Проснувшийся работник обкома закурил и спичкой присветил часы.
— Одинадцатый час уже. Нехорошо как-то получается. Дома ждут…
— Ладно, ладно, — примирительно сказал писатель.
Проехали еще сколько-то там времени. Пересекли вброд ручеек, и тут вдруг Петро оживился:
— Погоди, погоди. Это уже наше. Давай прямо, вон туда.
Впереди мигнул огонек. Село.
— Давай, давай!
Въехали в село. Оно спало. Мигнувший издали огонек тоже погас.
— Стоп! Тут…
Петро выскочил первый, стал стучать в окно.
— Э-э… Кто там?
…В хате негде было повернуться. Нас шестеро, мать Петра, его сестра, муж сестры и еще племянник — восьмилетний Гриць.

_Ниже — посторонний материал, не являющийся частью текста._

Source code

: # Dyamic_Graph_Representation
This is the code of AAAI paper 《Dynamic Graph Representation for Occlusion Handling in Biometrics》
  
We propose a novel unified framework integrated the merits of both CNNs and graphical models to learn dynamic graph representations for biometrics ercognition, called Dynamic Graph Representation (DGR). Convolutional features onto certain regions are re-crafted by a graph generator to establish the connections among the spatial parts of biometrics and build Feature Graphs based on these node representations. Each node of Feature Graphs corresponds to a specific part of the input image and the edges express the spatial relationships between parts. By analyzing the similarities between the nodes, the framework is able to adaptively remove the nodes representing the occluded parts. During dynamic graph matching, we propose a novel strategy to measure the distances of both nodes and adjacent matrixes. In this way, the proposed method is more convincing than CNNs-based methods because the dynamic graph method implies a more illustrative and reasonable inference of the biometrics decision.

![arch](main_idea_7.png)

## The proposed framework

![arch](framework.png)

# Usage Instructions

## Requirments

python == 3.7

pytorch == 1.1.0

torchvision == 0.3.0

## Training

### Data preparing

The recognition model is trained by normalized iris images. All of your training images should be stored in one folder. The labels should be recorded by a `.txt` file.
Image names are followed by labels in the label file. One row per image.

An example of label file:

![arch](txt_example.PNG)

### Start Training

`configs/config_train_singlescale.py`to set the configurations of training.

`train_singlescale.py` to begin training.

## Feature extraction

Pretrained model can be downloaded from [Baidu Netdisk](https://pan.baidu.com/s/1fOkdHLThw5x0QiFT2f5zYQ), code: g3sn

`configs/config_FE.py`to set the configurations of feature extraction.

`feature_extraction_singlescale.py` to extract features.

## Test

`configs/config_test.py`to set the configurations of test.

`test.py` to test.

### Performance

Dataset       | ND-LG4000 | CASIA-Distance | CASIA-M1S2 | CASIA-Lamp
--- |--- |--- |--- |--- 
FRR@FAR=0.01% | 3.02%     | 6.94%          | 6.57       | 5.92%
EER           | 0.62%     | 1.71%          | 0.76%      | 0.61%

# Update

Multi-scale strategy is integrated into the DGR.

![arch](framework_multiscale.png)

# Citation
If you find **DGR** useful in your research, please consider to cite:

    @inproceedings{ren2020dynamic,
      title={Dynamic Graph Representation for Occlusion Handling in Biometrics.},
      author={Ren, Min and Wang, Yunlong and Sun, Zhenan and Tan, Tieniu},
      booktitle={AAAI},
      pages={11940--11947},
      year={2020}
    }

Мать — Килина Петровна, на одно лицо с сыном, только поморщинистее и потемнее — поплакала, пообнималась с сыном и засуетилась у стола.
— Ох, лишенько мое, что ж ты телеграмму-то не дал… Самогон-то только у Козланючки есть, а ее не добудишься, спит как колода.
— Ничего, мамо, у нас венгерское есть… Перша кляса…
Оба солдата скинули с себя гимнастерки, переоделись в ковбойки и сразу стали деревенскими ребятами.
Сестра, коренастая и тоже похожая на брата, стала разводить огонь. Зятя послали все-таки к Козланючке за самогоном. Гриць возился у чемодана: «А мне что, мне что?»
«Токай» был разлит в две фаянсовые и одну медную кружку, два граненых стакана и зятевский стаканчик для бритья. Шофер не пил, только улыбался — славный парень, никогда я таких покладистых шоферов не видал.
Работник обкома — он почему-то принес с собой из машины большой предмет, который держал на коленях, это оказалась детская лошадь-качалка лилового цвета, — поприветствовал мать и сына, которые не видались три года, пожелал им успеха в мирном труде и личной жизни.